In her new novel, Kent State, two-time National Book award finalist Deborah Wiles reckons with the events of May 4, 1970 at Kent State University in Kent, Ohio, through many voices and perspectives. Wiles spoke with PW about her inspiration, the novel’s unique format, why she keeps returning to this era, and what she’s working on now.
What inspired you to write about the Kent State tragedy?
I was 16 years old on May 4, 1970 and I remember the visceral shock of what happened at Kent State. It has always stayed with me—the idea that our government could shoot at its citizens. And these kids [victims and survivors] were about my age. It was all we could talk about at school. When I started writing my ’60s trilogy many years later, I kept bumping up against Kent State in my research and every time I would say, I should do something about that one day but I don’t think I can, it’s so awful. When I finished Anthem—the last book in that trilogy that has scrapbook material like photographs, song lyrics, and newspaper clippings—I decided to include Kent State in that final scrapbook so that you could see what the end of the ’60s was really like. Kent State heralded the end of the ’60s, and the end of a particular mindset and time. So that was my inspiration. There was nothing out there for young people about this and we need to remember it so that it doesn’t happen again.
Your novel is told in free verse through varied voices and perspectives, including students, townspeople, the Black United Students of Kent State, and the National Guard. How did you decide to structure the narrative in this way?
As I did the research, I saw that there were so many different ways to look at this story and so many different stories to tell within the story. I talked to my editor, David Levithan, and both of us hit on a book we had just read told in many voices called Lincoln in the Bardo by George Saunders. I had been so blown away by that book. I listened to it as an audiobook and it’s a full-cast production. I said to David, I think something like that with different voices [would work], and then he hit on the idea of collective memory—because in history no matter what story you are trying to tell, there are as many ways to tell it as there are people who lived it. And that’s how the structure came about.

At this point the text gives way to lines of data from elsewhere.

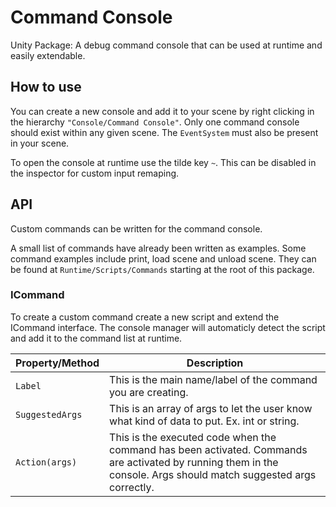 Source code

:# Command Console

Unity Package: A debug command console that can be used at runtime and easily extendable.

## How to use
You can create a new console and add it to your scene by right clicking in the hierarchy `"Console/Command Console"`.
Only one command console should exist within any given scene. 
The `EventSystem` must also be present in your scene.

To open the console at runtime use the tilde key `~`. This can be disabled in the inspector for custom input remaping.

## API
Custom commands can be written for the command console.

A small list of commands have already been written as examples. Some command examples include print, load scene and unload scene. They can be found at `Runtime/Scripts/Commands` starting at the root of this package.

### ICommand
To create a custom command create a new script and extend the ICommand interface. The console manager will automaticly detect the script and add it to the command list at runtime.

|Property/Method|Description|
|---|---|
|`Label`| This is the main name/label of the command you are creating.|
|`SuggestedArgs`| This is an array of args to let the user know what kind of data to put. Ex. int or string.|
|`Action(args)`| This is the executed code when the command has been activated. Commands are activated by running them in the console. Args should match suggested args correctly.|
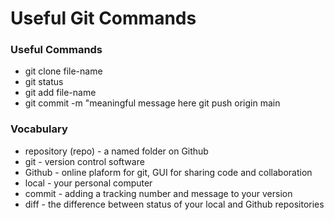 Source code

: # Useful Git Commands

### Useful Commands
- git clone file-name
- git status 
- git add file-name
- git commit -m "meaningful message here
git push origin main

### Vocabulary 
- repository (repo) - a named folder on Github
- git - version control software
- Github - online plaform for git, GUI for sharing code and collaboration
- local - your personal computer 
- commit - adding a tracking number and message to your version
- diff - the difference between status of your local and Github repositories
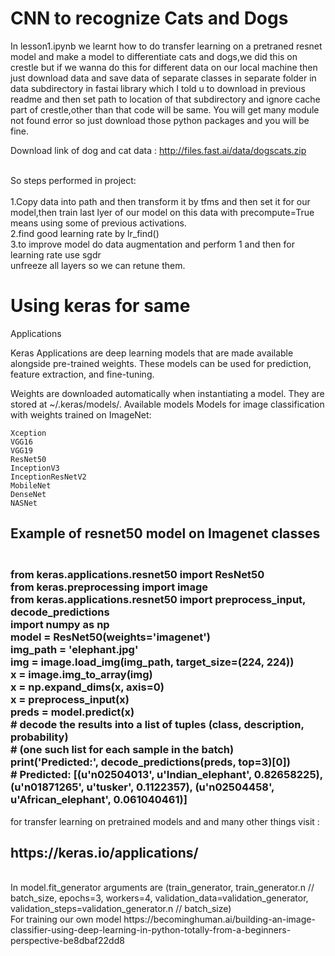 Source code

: <h1>CNN to recognize Cats and Dogs</h1>


In lesson1.ipynb we learnt how to do transfer learning on a pretraned resnet model and make a model to differentiate cats and dogs,we did this on crestle but if we wanna do this for different data on our local machine then just download data and save data of separate classes in separate folder in data subdirectory in fastai library which I told u to download in previous readme and then set path to location of that subdirectory and ignore cache part of crestle,other than that code will be same.
You will get many module not found error so just download those python packages and you will be fine.

Download link of dog and cat data : <href>http://files.fast.ai/data/dogscats.zip

<br>So steps performed in project:</br>
<br>1.Copy data into path and then transform it by tfms and then set it for our model,then train last lyer of our model on this data with precompute=True means using some of previous activations.
<br>2.find good learning rate by lr_find()
<br>3.to improve model do data augmentation and perform 1 and then for learning rate use sgdr
<br>unfreeze all layers so we can retune them.

<h1>Using keras for same </h1>
Applications

Keras Applications are deep learning models that are made available alongside pre-trained weights. These models can be used for prediction, feature extraction, and fine-tuning.

Weights are downloaded automatically when instantiating a model. They are stored at ~/.keras/models/.
Available models
Models for image classification with weights trained on ImageNet:

    Xception
    VGG16
    VGG19
    ResNet50
    InceptionV3
    InceptionResNetV2
    MobileNet
    DenseNet
    NASNet
<h2>Example of resnet50 model on Imagenet classes</h2>
<h3><br>from keras.applications.resnet50 import ResNet50
<br>from keras.preprocessing import image
<br>from keras.applications.resnet50 import preprocess_input, decode_predictions
<br>import numpy as np
<br>model = ResNet50(weights='imagenet')
<br>img_path = 'elephant.jpg'
<br>img = image.load_img(img_path, target_size=(224, 224))
<br>x = image.img_to_array(img)
<br>x = np.expand_dims(x, axis=0)
<br>x = preprocess_input(x)
<br>preds = model.predict(x)
<br># decode the results into a list of tuples (class, description, probability)
<br># (one such list for each sample in the batch)
<br>print('Predicted:', decode_predictions(preds, top=3)[0])
<br># Predicted: [(u'n02504013', u'Indian_elephant', 0.82658225), (u'n01871265', u'tusker', 0.1122357), (u'n02504458', u'African_elephant', 0.061040461)]</h3>

for transfer learning on pretrained models and and many other things visit :
<h2><href>https://keras.io/applications/</href></h2>
<br>In model.fit_generator arguments are (train_generator, train_generator.n // batch_size, epochs=3, workers=4,
        validation_data=validation_generator, validation_steps=validation_generator.n // batch_size)</br>
For training our own model <href>https://becominghuman.ai/building-an-image-classifier-using-deep-learning-in-python-totally-from-a-beginners-perspective-be8dbaf22dd8</href>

I began to search for different voices, and in my research in Kent State’s archives there were so many oral histories and letters to the editor. One was from a townie saying they should have killed more of the students. I stood there holding that letter just getting teary. And there were other people who were supportive of the National Guard and of Nixon. Some of the students were also pro-war, but many, many, many more were anti-war. And the National Guardsmen had oral histories in this collection, too. And I listened and the feeling just came over me that there was no way to tell this story without including everyone.
And part of my inspiration was the fact that we are living in a time when it’s really hard to have a conversation about hard things. People just want to yell and scream and tell their side of it. That’s part of what Kent State is about—finding a way that something so politicized and so tragic can actually be talked about and listened to respectfully.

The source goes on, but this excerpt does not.